— Exercise prompt —
Select every line below containing the word "mainGuest".

__________

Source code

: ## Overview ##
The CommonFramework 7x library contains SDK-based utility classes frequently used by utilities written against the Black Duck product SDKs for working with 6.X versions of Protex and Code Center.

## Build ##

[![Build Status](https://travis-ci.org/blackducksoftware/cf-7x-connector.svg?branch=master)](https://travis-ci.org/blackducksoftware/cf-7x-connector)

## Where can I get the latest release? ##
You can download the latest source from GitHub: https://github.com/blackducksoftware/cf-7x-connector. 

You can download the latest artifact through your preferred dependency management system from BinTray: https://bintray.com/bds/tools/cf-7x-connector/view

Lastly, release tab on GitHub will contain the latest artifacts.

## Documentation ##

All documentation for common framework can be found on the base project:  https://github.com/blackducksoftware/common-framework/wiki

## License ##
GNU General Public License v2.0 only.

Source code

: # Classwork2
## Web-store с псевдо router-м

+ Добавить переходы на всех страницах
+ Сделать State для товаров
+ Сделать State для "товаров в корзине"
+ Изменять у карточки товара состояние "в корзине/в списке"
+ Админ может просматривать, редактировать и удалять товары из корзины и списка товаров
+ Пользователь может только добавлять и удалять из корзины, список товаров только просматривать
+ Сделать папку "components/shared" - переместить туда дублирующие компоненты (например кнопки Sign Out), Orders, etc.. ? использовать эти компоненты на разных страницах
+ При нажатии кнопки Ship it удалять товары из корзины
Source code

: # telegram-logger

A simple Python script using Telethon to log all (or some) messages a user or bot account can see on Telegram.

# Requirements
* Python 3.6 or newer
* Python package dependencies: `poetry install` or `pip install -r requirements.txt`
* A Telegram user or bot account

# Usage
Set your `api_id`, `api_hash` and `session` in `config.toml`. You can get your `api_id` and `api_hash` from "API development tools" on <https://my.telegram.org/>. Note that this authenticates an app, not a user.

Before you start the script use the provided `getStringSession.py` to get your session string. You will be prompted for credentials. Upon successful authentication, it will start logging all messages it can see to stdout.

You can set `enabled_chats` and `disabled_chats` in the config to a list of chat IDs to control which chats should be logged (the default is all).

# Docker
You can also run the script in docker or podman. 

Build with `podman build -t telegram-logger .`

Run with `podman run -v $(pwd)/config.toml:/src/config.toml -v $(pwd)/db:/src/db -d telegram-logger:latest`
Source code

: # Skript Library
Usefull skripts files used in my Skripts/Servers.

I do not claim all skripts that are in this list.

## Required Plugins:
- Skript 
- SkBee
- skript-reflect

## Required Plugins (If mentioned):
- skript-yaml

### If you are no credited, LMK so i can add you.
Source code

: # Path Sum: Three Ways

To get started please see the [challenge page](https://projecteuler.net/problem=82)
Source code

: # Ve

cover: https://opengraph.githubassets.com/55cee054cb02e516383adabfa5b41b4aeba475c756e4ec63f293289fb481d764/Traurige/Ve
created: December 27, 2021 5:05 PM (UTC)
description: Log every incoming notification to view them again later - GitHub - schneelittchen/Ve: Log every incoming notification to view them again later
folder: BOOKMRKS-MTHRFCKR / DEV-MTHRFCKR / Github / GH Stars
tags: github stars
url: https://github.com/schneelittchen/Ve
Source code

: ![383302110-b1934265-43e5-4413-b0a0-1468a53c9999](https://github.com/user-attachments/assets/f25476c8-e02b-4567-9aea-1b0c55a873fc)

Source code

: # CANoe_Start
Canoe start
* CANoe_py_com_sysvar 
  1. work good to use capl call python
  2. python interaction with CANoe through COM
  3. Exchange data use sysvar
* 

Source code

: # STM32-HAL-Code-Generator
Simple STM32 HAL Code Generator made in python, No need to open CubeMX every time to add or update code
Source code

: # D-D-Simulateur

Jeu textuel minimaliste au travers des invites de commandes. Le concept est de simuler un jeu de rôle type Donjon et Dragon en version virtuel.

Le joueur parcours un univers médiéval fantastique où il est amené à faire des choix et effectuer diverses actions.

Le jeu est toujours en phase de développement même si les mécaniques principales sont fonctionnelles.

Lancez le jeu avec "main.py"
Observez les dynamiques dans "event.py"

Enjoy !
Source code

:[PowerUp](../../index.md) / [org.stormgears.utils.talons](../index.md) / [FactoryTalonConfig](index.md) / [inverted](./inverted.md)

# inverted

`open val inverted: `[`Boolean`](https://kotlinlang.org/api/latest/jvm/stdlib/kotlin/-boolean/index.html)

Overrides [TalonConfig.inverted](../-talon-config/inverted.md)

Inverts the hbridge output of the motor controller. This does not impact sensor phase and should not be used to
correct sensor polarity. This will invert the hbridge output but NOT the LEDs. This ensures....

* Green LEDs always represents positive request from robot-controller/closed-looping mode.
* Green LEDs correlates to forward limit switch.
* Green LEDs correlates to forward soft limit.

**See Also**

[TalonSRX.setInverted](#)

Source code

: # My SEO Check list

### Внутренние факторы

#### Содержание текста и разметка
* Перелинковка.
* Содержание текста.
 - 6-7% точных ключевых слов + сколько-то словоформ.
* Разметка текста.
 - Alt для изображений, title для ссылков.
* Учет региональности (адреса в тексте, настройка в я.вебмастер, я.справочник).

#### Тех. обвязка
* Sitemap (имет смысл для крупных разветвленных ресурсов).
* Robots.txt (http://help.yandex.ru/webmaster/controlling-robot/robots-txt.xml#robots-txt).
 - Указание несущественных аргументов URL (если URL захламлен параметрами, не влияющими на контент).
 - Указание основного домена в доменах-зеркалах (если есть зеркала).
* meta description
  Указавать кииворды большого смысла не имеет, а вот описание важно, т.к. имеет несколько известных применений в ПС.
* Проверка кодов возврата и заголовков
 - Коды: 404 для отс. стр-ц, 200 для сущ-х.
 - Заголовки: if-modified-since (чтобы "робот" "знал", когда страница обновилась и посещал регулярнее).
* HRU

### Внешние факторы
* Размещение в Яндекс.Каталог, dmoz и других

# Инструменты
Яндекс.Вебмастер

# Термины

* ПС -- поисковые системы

__________

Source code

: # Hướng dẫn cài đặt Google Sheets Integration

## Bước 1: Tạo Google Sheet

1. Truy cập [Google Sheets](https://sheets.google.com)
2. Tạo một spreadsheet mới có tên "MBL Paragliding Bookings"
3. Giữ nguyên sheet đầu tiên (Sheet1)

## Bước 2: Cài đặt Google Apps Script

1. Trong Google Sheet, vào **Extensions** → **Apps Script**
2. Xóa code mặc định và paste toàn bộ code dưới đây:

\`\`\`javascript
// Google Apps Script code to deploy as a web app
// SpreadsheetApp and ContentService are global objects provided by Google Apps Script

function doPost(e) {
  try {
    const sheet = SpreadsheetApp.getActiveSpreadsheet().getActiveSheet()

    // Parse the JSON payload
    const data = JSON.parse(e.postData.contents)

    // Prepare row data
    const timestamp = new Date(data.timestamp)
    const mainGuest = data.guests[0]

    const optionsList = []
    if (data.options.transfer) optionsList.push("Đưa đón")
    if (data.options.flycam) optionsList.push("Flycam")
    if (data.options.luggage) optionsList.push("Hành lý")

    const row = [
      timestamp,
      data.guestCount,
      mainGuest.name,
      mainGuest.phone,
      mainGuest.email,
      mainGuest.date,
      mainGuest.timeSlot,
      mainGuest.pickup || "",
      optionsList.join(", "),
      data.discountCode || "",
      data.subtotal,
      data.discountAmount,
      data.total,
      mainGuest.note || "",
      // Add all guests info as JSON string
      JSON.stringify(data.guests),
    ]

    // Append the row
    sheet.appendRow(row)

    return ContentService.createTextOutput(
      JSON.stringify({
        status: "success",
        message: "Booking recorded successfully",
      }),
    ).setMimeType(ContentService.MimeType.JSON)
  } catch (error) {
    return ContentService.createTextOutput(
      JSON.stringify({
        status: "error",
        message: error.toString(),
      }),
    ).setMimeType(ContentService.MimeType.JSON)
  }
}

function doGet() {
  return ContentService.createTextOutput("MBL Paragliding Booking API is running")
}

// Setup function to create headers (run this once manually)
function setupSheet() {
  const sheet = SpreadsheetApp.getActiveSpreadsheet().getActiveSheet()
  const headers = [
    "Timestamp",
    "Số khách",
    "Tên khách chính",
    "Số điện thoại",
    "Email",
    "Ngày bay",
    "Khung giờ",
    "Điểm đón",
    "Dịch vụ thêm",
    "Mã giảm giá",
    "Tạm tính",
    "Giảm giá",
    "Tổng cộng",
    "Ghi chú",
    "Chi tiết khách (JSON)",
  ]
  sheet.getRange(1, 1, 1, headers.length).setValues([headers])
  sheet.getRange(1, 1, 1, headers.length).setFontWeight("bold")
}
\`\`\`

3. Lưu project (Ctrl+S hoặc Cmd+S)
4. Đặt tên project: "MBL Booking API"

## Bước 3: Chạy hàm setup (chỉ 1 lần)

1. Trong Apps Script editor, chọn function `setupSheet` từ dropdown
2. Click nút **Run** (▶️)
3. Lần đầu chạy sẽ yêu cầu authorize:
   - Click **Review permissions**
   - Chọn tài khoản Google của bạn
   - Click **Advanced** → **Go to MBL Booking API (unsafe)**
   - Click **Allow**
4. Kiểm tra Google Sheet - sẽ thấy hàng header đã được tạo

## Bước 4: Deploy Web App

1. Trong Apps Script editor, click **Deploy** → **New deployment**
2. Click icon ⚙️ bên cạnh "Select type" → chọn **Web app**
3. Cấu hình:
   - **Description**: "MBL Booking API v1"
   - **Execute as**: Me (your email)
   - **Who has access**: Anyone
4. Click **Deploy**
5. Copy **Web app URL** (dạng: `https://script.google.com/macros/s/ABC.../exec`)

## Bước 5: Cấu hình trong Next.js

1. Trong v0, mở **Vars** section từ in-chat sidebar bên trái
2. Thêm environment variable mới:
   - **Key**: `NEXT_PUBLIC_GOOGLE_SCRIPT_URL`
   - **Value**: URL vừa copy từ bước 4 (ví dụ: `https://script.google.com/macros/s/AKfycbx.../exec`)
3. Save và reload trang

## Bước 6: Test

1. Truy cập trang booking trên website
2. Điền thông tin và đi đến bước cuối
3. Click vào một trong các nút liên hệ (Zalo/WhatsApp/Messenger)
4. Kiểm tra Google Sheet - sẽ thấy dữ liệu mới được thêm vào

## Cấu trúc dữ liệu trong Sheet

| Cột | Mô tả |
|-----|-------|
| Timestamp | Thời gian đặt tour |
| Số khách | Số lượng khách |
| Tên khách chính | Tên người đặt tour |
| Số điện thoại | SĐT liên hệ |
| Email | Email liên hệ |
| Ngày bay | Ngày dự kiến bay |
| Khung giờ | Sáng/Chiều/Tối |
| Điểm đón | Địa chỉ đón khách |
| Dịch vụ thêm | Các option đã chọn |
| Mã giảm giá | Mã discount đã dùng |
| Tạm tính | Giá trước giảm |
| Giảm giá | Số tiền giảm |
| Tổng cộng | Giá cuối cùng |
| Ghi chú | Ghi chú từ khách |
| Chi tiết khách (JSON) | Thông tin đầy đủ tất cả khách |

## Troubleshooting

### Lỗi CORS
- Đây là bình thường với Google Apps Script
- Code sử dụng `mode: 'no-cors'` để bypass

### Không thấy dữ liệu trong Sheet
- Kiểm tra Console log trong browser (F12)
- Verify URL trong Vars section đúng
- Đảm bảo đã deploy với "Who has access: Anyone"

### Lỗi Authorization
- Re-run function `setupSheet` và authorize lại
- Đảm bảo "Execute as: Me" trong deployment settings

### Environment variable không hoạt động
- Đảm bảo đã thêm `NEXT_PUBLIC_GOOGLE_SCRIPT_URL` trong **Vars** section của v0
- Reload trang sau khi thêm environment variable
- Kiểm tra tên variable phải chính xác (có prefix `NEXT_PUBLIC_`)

__________

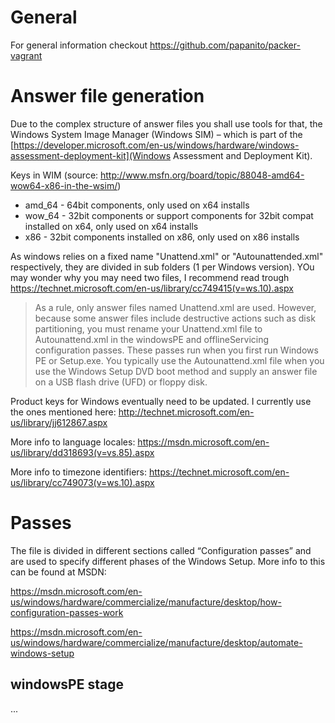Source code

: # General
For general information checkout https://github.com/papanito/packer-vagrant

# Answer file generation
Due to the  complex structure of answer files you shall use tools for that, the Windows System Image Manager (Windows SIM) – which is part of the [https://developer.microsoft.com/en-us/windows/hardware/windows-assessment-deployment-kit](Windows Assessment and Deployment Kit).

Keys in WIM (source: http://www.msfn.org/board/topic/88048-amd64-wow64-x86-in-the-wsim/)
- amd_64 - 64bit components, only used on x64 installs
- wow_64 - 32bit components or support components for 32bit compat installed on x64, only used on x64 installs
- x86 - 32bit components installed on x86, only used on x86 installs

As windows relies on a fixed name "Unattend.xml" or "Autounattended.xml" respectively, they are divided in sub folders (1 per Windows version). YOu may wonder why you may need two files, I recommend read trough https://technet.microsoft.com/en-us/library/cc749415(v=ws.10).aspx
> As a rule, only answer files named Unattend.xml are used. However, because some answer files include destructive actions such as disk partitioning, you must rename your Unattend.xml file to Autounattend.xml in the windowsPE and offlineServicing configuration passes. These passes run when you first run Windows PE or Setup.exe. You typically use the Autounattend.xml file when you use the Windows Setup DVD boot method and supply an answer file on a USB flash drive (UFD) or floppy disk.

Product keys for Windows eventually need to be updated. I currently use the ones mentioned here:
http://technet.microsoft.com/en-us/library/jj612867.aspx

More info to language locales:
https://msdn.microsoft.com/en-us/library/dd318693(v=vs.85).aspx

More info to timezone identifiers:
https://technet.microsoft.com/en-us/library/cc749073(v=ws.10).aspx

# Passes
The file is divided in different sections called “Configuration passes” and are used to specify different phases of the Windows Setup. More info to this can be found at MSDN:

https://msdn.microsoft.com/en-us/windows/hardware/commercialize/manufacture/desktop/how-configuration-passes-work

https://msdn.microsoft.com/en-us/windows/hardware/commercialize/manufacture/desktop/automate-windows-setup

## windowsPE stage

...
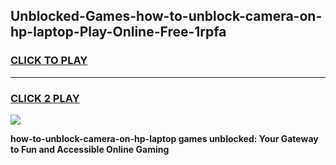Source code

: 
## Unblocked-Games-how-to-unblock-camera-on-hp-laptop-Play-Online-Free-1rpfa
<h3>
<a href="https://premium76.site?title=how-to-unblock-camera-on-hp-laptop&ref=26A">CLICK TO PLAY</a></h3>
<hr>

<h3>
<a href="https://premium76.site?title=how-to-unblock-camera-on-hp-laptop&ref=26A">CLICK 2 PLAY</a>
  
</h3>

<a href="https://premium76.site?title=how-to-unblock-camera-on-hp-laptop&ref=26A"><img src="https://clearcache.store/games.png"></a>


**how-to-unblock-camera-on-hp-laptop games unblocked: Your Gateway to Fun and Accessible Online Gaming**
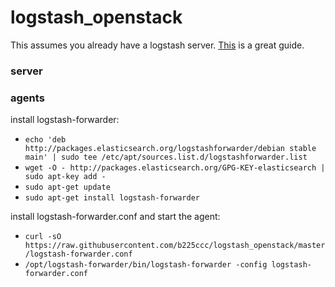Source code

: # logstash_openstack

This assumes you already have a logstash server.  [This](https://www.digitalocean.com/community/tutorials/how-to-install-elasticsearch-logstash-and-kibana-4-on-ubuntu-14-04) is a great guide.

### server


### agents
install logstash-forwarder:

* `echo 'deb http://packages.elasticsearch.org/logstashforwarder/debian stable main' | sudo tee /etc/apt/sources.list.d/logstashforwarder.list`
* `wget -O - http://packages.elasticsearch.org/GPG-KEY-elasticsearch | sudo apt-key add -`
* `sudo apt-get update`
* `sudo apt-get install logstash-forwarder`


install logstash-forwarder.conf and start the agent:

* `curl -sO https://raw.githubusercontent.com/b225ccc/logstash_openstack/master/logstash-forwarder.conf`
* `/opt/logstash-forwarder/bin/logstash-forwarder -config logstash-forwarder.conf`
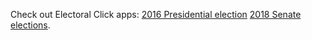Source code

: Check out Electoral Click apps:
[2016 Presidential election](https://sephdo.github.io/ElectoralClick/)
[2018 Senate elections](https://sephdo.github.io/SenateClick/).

__________

— Exercise result —
    const mainGuest = data.guests[0]
      mainGuest.name,
      mainGuest.phone,
      mainGuest.email,
      mainGuest.date,
      mainGuest.timeSlot,
      mainGuest.pickup || "",
      mainGuest.note || "",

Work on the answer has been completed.